Rally held to oppose REimagining Yonge streetscape plan
New group named Willowdale People is against Yonge project
Willowdale People organizing member Stacie Korjenevitch at Mel Lastman Square
Willowdale People, a new residents’ group, has been causing a stir in North York. The group is against REimagining Yonge, a streetscaping plan introduced by Ward 23 councillor John Filion, that would see new streetscaping, bike lanes and a reduction of traffic lanes along Yonge in North York.
Among the concerns of the group are traffic impacts, the elimination of street parking in favour of bike lanes and what they see as a lack of transparency in the consultation process.
Willowdale People held a rally in Mel Lastman Square on July 9, which was attended by over 50 people. The group was founded by Willowdale resident Stacie Korjenevitch. She said she sees the group as an opportunity to keep the public more informed.

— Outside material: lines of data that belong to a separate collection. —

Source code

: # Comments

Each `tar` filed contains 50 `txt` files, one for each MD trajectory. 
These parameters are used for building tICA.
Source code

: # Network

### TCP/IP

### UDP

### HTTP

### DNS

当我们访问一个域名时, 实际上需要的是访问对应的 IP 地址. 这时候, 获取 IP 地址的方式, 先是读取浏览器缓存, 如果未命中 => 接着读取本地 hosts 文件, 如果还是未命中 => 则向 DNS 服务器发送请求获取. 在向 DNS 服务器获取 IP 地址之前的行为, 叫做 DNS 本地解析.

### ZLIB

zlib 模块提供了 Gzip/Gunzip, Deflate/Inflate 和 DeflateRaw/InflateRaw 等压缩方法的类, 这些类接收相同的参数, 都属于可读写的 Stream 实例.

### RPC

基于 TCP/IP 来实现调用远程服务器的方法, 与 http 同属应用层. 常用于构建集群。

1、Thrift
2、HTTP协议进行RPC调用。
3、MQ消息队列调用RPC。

“[REimagining Yonge] was something that was bugging me for quite some time because it was done in a way that residents were not even aware it was happening,” said Korjenevitch. She first read about it on Facebook in late March 2017 and attended a community meeting led by Coun. Filion. There, she met Norm Gardner, former North York city councillor and another organizing member of Willowdale People.

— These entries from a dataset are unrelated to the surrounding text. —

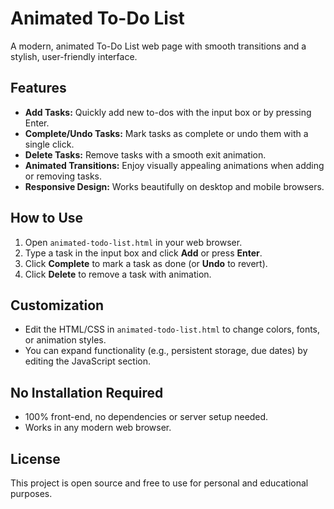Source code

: # Animated To-Do List

A modern, animated To-Do List web page with smooth transitions and a stylish, user-friendly interface.

## Features
- **Add Tasks:** Quickly add new to-dos with the input box or by pressing Enter.
- **Complete/Undo Tasks:** Mark tasks as complete or undo them with a single click.
- **Delete Tasks:** Remove tasks with a smooth exit animation.
- **Animated Transitions:** Enjoy visually appealing animations when adding or removing tasks.
- **Responsive Design:** Works beautifully on desktop and mobile browsers.

## How to Use
1. Open `animated-todo-list.html` in your web browser.
2. Type a task in the input box and click **Add** or press **Enter**.
3. Click **Complete** to mark a task as done (or **Undo** to revert).
4. Click **Delete** to remove a task with animation.

## Customization
- Edit the HTML/CSS in `animated-todo-list.html` to change colors, fonts, or animation styles.
- You can expand functionality (e.g., persistent storage, due dates) by editing the JavaScript section.

## No Installation Required
- 100% front-end, no dependencies or server setup needed.
- Works in any modern web browser.

## License
This project is open source and free to use for personal and educational purposes.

“It seems like the more people are informed about the fact that a lot of businesses may go out of business here, there will be more momentum in opposition to the elimination of the two lanes and the parking,” said Gardner.
According to Filion, the city has mailed out 66,000 notices for three separate community consultations, and his newsletter has been sent to 44,000 households.
“The vast majority of residents that have taken part of any of the consultations thus far are in favour of it,” said Filion. “So why would I give legitimacy to this group of people who I’ve never heard of, who don’t take part [in the consultations] over the many hundreds of people who I have spoken to who like it?”
Korjenevitch is confident the group will grow and is considering forming an official association.
“If we’re not vocal, we will not be heard,” she said. “Then Mr. Filion will go to city hall and say, ‘Everybody agrees with me. Everybody’s happy about this project’ because this is what he’s been telling people so far.”